## WORK ITEM
Return all the data verbatim but without images.

## SOURCE RECORDS
-- -- --
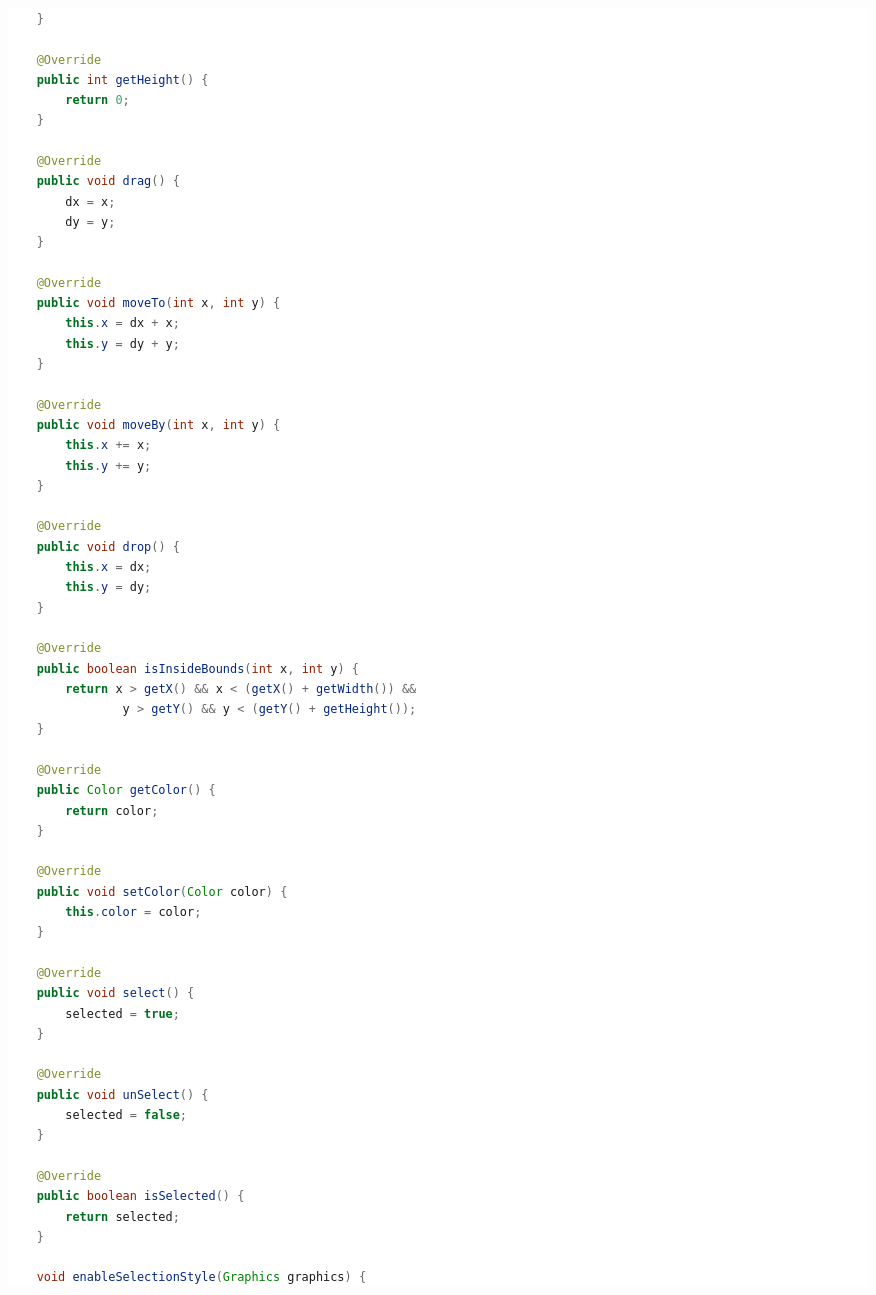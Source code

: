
 ```java
    }

    @Override
    public int getHeight() {
        return 0;
    }

    @Override
    public void drag() {
        dx = x;
        dy = y;
    }

    @Override
    public void moveTo(int x, int y) {
        this.x = dx + x;
        this.y = dy + y;
    }

    @Override
    public void moveBy(int x, int y) {
        this.x += x;
        this.y += y;
    }

    @Override
    public void drop() {
        this.x = dx;
        this.y = dy;
    }

    @Override
    public boolean isInsideBounds(int x, int y) {
        return x > getX() && x < (getX() + getWidth()) &&
                y > getY() && y < (getY() + getHeight());
    }

    @Override
    public Color getColor() {
        return color;
    }

    @Override
    public void setColor(Color color) {
        this.color = color;
    }

    @Override
    public void select() {
        selected = true;
    }

    @Override
    public void unSelect() {
        selected = false;
    }

    @Override
    public boolean isSelected() {
        return selected;
    }

    void enableSelectionStyle(Graphics graphics) {
```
-- -- --
## YOUR RESPONSE
Source code

:
 ```java
    }

    @Override
    public int getHeight() {
        return 0;
    }

    @Override
    public void drag() {
        dx = x;
        dy = y;
    }

    @Override
    public void moveTo(int x, int y) {
        this.x = dx + x;
        this.y = dy + y;
    }

    @Override
    public void moveBy(int x, int y) {
        this.x += x;
        this.y += y;
    }

    @Override
    public void drop() {
        this.x = dx;
        this.y = dy;
    }

    @Override
    public boolean isInsideBounds(int x, int y) {
        return x > getX() && x < (getX() + getWidth()) &&
                y > getY() && y < (getY() + getHeight());
    }

    @Override
    public Color getColor() {
        return color;
    }

    @Override
    public void setColor(Color color) {
        this.color = color;
    }

    @Override
    public void select() {
        selected = true;
    }

    @Override
    public void unSelect() {
        selected = false;
    }

    @Override
    public boolean isSelected() {
        return selected;
    }

    void enableSelectionStyle(Graphics graphics) {
```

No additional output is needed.